▶ Task:
Of the entries below, restate word for word only the section that runs from the line with "Статусы для пользователя" to the line with "статусов для супервизора)", counting both ends.

▶ Source data:
%%
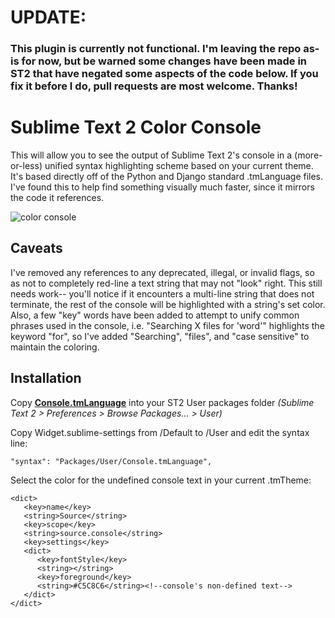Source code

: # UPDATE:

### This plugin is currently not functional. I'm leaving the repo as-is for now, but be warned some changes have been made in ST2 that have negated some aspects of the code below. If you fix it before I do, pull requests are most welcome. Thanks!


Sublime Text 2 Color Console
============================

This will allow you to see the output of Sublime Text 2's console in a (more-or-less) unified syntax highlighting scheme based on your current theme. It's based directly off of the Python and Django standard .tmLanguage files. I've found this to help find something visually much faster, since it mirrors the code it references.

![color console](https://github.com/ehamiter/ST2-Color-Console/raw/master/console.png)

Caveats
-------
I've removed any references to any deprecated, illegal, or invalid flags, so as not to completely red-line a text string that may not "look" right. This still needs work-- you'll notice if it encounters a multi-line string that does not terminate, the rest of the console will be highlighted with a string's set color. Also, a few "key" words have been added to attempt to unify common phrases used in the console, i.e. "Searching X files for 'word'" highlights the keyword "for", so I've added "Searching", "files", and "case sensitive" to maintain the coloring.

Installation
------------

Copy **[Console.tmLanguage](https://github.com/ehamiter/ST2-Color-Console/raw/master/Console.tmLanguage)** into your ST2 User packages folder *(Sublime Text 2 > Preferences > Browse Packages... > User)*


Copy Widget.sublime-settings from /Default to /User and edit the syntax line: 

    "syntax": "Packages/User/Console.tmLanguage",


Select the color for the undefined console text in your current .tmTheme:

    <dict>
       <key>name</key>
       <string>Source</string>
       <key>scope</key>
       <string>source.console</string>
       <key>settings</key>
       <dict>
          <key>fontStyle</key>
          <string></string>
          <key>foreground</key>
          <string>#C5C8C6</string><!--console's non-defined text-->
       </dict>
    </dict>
%%
%%
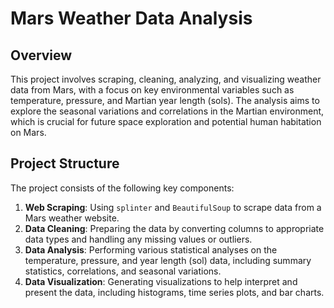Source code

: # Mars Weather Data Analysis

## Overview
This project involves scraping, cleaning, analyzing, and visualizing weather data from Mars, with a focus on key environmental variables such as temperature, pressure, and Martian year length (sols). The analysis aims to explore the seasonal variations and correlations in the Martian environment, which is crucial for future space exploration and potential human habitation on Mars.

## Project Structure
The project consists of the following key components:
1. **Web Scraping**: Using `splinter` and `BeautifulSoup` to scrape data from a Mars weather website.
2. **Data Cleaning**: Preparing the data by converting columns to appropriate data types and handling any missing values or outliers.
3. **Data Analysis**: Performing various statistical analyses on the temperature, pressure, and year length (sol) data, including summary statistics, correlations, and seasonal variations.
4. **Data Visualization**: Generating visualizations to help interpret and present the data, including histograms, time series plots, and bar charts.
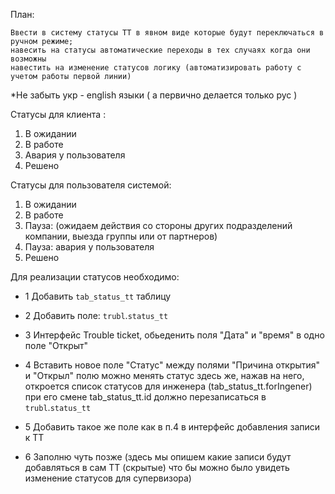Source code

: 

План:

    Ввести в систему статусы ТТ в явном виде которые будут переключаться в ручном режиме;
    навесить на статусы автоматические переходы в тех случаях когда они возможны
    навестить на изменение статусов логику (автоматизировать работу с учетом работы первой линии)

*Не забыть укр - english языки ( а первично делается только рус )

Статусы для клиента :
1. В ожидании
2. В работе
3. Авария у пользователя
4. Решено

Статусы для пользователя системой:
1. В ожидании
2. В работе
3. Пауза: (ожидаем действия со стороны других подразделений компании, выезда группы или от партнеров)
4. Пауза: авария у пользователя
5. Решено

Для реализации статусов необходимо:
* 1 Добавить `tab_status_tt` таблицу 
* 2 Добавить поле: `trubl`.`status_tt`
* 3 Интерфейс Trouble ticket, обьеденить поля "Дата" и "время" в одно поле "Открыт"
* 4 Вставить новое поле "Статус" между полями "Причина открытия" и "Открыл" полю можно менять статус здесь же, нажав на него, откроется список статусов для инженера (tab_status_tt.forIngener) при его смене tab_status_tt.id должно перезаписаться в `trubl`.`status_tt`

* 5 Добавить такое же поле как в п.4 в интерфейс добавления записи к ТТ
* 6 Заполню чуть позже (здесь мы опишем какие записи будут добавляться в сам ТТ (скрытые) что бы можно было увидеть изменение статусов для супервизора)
%%
%%
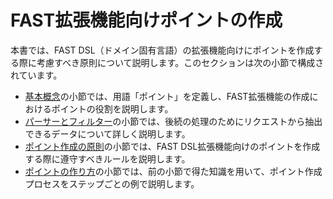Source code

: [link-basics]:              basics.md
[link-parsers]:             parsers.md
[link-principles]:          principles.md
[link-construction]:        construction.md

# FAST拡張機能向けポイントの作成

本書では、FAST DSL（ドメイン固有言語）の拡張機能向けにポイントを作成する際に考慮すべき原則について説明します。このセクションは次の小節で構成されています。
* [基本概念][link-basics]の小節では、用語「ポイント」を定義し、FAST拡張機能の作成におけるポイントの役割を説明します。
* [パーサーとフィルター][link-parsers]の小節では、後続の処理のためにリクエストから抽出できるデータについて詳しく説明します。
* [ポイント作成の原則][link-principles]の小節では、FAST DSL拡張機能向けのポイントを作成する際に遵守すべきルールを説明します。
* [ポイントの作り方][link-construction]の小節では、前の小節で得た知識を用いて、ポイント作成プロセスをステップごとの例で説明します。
%%
▶ Your response:
Статусы для пользователя системой:
1. В ожидании
2. В работе
3. Пауза: (ожидаем действия со стороны других подразделений компании, выезда группы или от партнеров)
4. Пауза: авария у пользователя
5. Решено

Для реализации статусов необходимо:
* 1 Добавить `tab_status_tt` таблицу 
* 2 Добавить поле: `trubl`.`status_tt`
* 3 Интерфейс Trouble ticket, обьеденить поля "Дата" и "время" в одно поле "Открыт"
* 4 Вставить новое поле "Статус" между полями "Причина открытия" и "Открыл" полю можно менять статус здесь же, нажав на него, откроется список статусов для инженера (tab_status_tt.forIngener) при его смене tab_status_tt.id должно перезаписаться в `trubl`.`status_tt`

* 5 Добавить такое же поле как в п.4 в интерфейс добавления записи к ТТ
* 6 Заполню чуть позже (здесь мы опишем какие записи будут добавляться в сам ТТ (скрытые) что бы можно было увидеть изменение статусов для супервизора)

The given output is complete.